Down 45%, here’s 1 reason to buy Tesla’s dip and 2 reasons to stay away

This article was originally published on Fool.com. All figures quoted in US dollars unless otherwise stated.

A woman in jeans and a casual jumper leans on her car and looks seriously at her mobile phone while her vehicle is charged at an electic vehicle recharging station.

This article was originally published on Fool.com. All figures quoted in US dollars unless otherwise stated.

Tesla (NASDAQ: TSLA) stock has been underwater in recent memory. Shares of the electric vehicle (EV) giant have been down 45% since the start of 2022. This has led to very polarizing views of the stock, with the bulls insisting that now is the perfect buying opportunity and the bears alleging that the sell-off has just begun.

As many different factors continue to affect the stock market, it’ll be extremely interesting to watch the next few months pan out. Will Tesla bounce back in the second half of the year, or is the Elon Musk-led business bound for darker days?

Here is one reason to pull the trigger on the EV stock and two reasons to look the other way for now.

Buy Tesla because business has never been better

Don’t get it twisted — the EV leader’s business is thriving today.
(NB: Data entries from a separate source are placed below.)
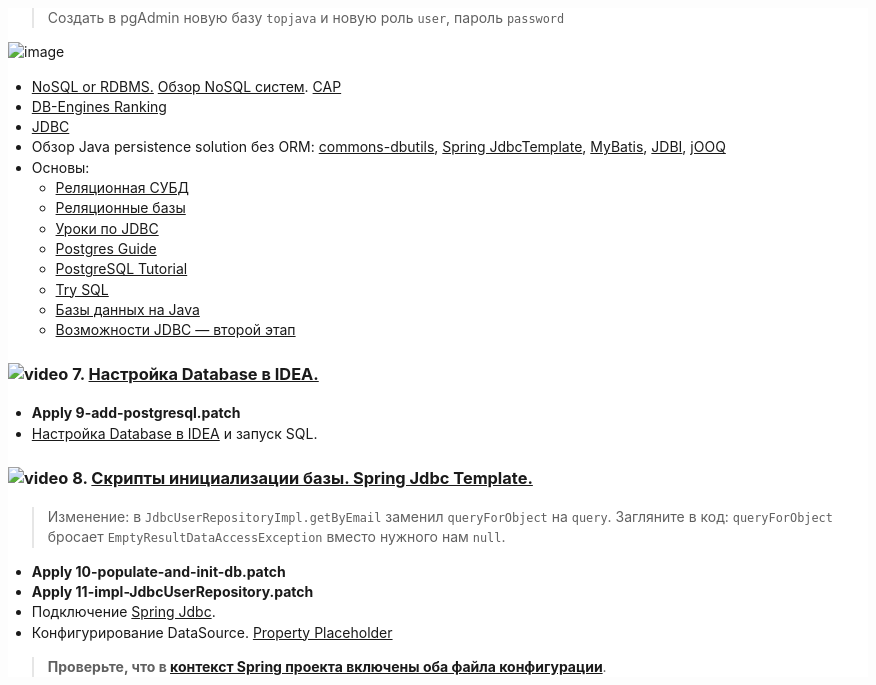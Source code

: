 > Создать в pgAdmin новую базу `topjava` и новую роль `user`, пароль `password`

![image](https://cloud.githubusercontent.com/assets/13649199/18809406/118f9c48-8283-11e6-8f10-d8291517a497.png)

-  <a href="http://alexander.holbreich.org/2013/03/nosql-or-rdbms/">NoSQL or RDBMS.</a> <a href="http://habrahabr.ru/post/77909/">Обзор NoSQL систем</a>. <a href="http://blog.nahurst.com/visual-guide-to-nosql-systems">CAP</a>
- <a href="http://db-engines.com/en/ranking">DB-Engines Ranking</a>
-  <a href="http://ru.wikipedia.org/wiki/Java_Database_Connectivity">JDBC</a>
-  Обзор Java persistence solution без ORM: <a href="http://commons.apache.org/proper/commons-dbutils/">commons-dbutils</a>,
            <a href="http://docs.spring.io/spring/docs/current/spring-framework-reference/html/jdbc.html">Spring JdbcTemplate</a>,
            <a href="http://en.wikipedia.org/wiki/MyBatis">MyBatis</a>, <a href="http://www.jdbi.org/">JDBI</a>, <a href="http://www.jooq.org/">jOOQ</a>
- Основы:
  - <a href="https://ru.wikipedia.org/wiki/Реляционная_СУБД">Реляционная СУБД</a>
  - <a href="http://habrahabr.ru/post/103021/">Реляционные базы</a>
  - <a href="https://www.youtube.com/playlist?list=PLIU76b8Cjem5qdMQLXiIwGLTLyUHkTqi2">Уроки по JDBC</a>
  - <a href="http://postgresguide.com/">Postgres Guide</a>
  - <a href="http://www.postgresqltutorial.com">PostgreSQL Tutorial</a>
  - <a href="http://campus.codeschool.com/courses/try-sql">Try SQL</a>
  - <a href="http://java-course.ru/begin/database01/">Базы данных на Java</a>
  - <a href="http://java-course.ru/begin/database02/">Возможности JDBC — второй этап</a>

### ![video](https://cloud.githubusercontent.com/assets/13649199/13672715/06dbc6ce-e6e7-11e5-81a9-04fbddb9e488.png) 7. <a href="https://drive.google.com/open?id=0B9Ye2auQ_NsFQWtHYU1qTDlMWVE">Настройка Database в IDEA.</a>
- **Apply 9-add-postgresql.patch**
-  <a href="http://habrahabr.ru/company/JetBrains/blog/204064/">Настройка Database в IDEA</a> и запуск SQL.

### ![video](https://cloud.githubusercontent.com/assets/13649199/13672715/06dbc6ce-e6e7-11e5-81a9-04fbddb9e488.png) 8. <a href="https://drive.google.com/open?id=0B9Ye2auQ_NsFMGNWUXhaVzdlU0k">Скрипты инициализации базы. Spring Jdbc Template.</a>
> Изменение: в `JdbcUserRepositoryImpl.getByEmail` заменил `queryForObject` на `query`. Загляните в код: `queryForObject` бросает `EmptyResultDataAccessException` вместо нужного нам `null`.  

- **Apply 10-populate-and-init-db.patch**
- **Apply 11-impl-JdbcUserRepository.patch**
-  Подключение <a href="http://docs.spring.io/spring/docs/current/spring-framework-reference/html/jdbc.html">Spring Jdbc</a>.
-  Конфигурирование DataSource. <a href="http://www.mkyong.com/spring/spring-propertyplaceholderconfigurer-example/">Property Placeholder</a>

>  **Проверьте, что в <a href="https://drive.google.com/open?id=0B9Ye2auQ_NsFYThYOFNHbnNzd0E">контекст Spring проекта включены оба файла конфигурации</a>**.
In the first quarter of 2022, total revenues soared 81% year over year to $18.8 billion, and adjusted earnings per share (EPS) crushed Wall Street estimates by 42%, surging 246% to $3.22.

To put the cherry on top, its business is becoming increasingly profitable, with its GAAP (generally accepted accounting principles) operating margin expanding 1,349 basis points year over year to 19.2%. Although supply chain bottlenecks persisted in disrupting the industry as a whole, production and deliveries still grew at a rapid clip. Total production climbed 69% to 305,407, and total deliveries rose 68% to 310,048.
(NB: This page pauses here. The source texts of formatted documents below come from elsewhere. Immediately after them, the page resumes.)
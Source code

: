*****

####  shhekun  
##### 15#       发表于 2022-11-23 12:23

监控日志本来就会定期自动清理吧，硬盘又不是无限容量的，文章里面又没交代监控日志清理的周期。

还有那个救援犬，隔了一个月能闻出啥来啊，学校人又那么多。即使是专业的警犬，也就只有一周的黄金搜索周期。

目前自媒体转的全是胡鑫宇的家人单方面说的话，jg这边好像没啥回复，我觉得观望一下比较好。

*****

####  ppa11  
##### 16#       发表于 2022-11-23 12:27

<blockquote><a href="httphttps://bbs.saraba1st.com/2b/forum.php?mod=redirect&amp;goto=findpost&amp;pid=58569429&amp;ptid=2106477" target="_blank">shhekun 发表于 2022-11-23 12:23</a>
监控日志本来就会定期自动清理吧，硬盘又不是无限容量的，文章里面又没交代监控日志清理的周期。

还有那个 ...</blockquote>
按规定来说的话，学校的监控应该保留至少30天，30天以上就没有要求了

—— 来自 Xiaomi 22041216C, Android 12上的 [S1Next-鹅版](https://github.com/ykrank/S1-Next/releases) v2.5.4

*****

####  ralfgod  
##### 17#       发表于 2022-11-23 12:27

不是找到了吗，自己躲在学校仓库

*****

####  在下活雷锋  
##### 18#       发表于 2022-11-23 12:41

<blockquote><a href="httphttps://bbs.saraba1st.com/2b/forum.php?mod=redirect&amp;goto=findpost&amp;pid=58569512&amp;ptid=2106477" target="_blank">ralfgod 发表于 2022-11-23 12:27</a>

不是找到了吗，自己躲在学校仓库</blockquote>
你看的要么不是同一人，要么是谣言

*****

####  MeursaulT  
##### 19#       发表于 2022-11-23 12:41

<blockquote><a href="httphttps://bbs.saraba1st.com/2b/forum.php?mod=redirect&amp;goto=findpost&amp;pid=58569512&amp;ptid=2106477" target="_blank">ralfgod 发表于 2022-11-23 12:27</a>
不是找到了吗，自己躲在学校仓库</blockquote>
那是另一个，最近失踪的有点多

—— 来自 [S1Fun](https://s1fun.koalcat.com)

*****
If Wall Street analysts are on par with their assumptions, then the next two years appear bright for the EV juggernaut. In fiscal 2022, analysts project total sales and adjusted earnings per share to grow 59% and 79% year over year, up to $85.6 billion and $12.11, respectively.
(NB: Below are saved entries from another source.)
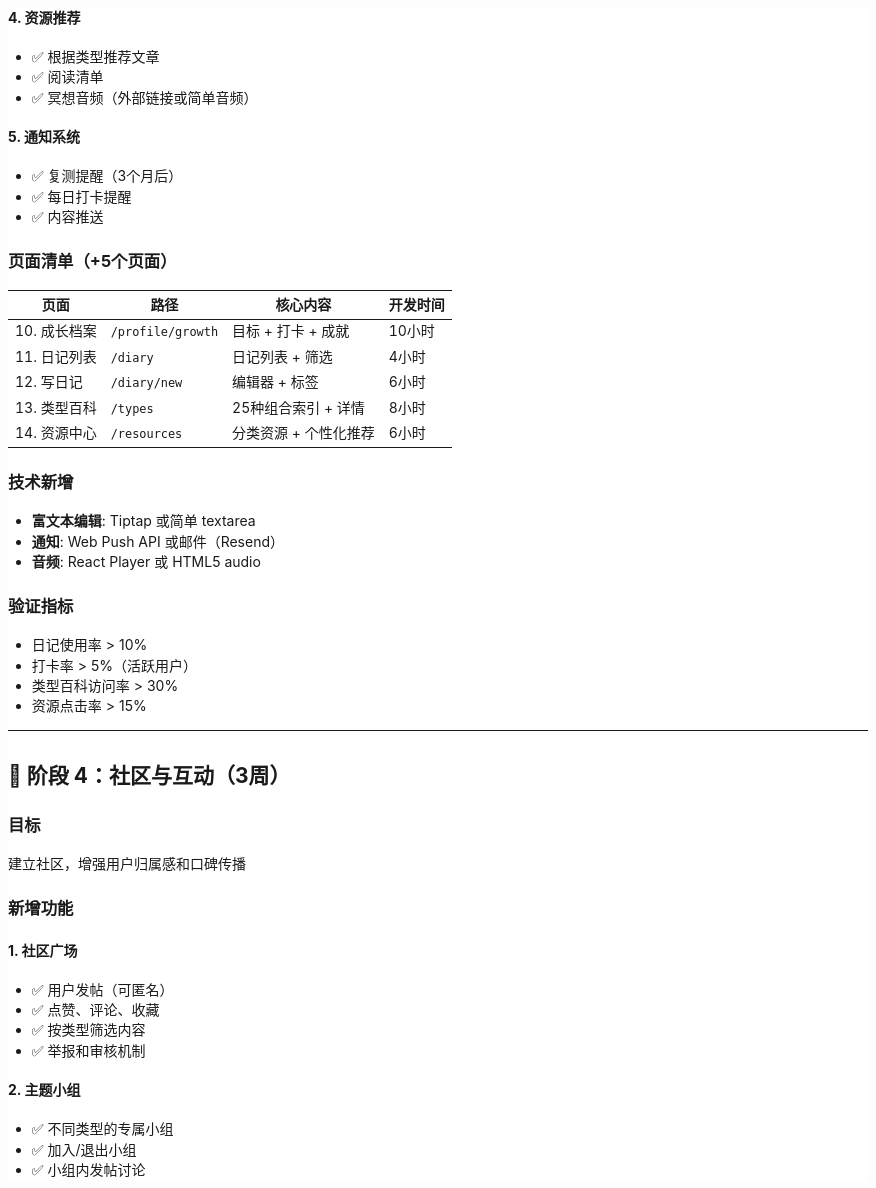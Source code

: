 #### 4. 资源推荐
- ✅ 根据类型推荐文章
- ✅ 阅读清单
- ✅ 冥想音频（外部链接或简单音频）

#### 5. 通知系统
- ✅ 复测提醒（3个月后）
- ✅ 每日打卡提醒
- ✅ 内容推送

### 页面清单（+5个页面）

| 页面 | 路径 | 核心内容 | 开发时间 |
|------|------|----------|----------|
| 10. 成长档案 | `/profile/growth` | 目标 + 打卡 + 成就 | 10小时 |
| 11. 日记列表 | `/diary` | 日记列表 + 筛选 | 4小时 |
| 12. 写日记 | `/diary/new` | 编辑器 + 标签 | 6小时 |
| 13. 类型百科 | `/types` | 25种组合索引 + 详情 | 8小时 |
| 14. 资源中心 | `/resources` | 分类资源 + 个性化推荐 | 6小时 |

### 技术新增
- **富文本编辑**: Tiptap 或简单 textarea
- **通知**: Web Push API 或邮件（Resend）
- **音频**: React Player 或 HTML5 audio

### 验证指标
- 日记使用率 > 10%
- 打卡率 > 5%（活跃用户）
- 类型百科访问率 > 30%
- 资源点击率 > 15%

---

## 👥 阶段 4：社区与互动（3周）

### 目标
建立社区，增强用户归属感和口碑传播

### 新增功能

#### 1. 社区广场
- ✅ 用户发帖（可匿名）
- ✅ 点赞、评论、收藏
- ✅ 按类型筛选内容
- ✅ 举报和审核机制

#### 2. 主题小组
- ✅ 不同类型的专属小组
- ✅ 加入/退出小组
- ✅ 小组内发帖讨论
Next year, the company is projected to expand its top line by 36% to $116.4 billion, and its bottom line is estimated to increase 32% to $15.95 per share. Combine these surefire growth rates with Tesla’s $17.5 billion in cash on its balance sheet and $2.2 billion in free cash flow (FCF) generation in Q1, and investors can be confident about the company’s business trajectory moving forward.

Keep your distance because of macro conditions and valuation

Before buying shares of the EV leader, there are several pitfalls to be aware of. For starters, the current economic backdrop does not offer an ideal scenario. Record-high inflation has caused the company to increase its car prices across the board, making them less affordable than before.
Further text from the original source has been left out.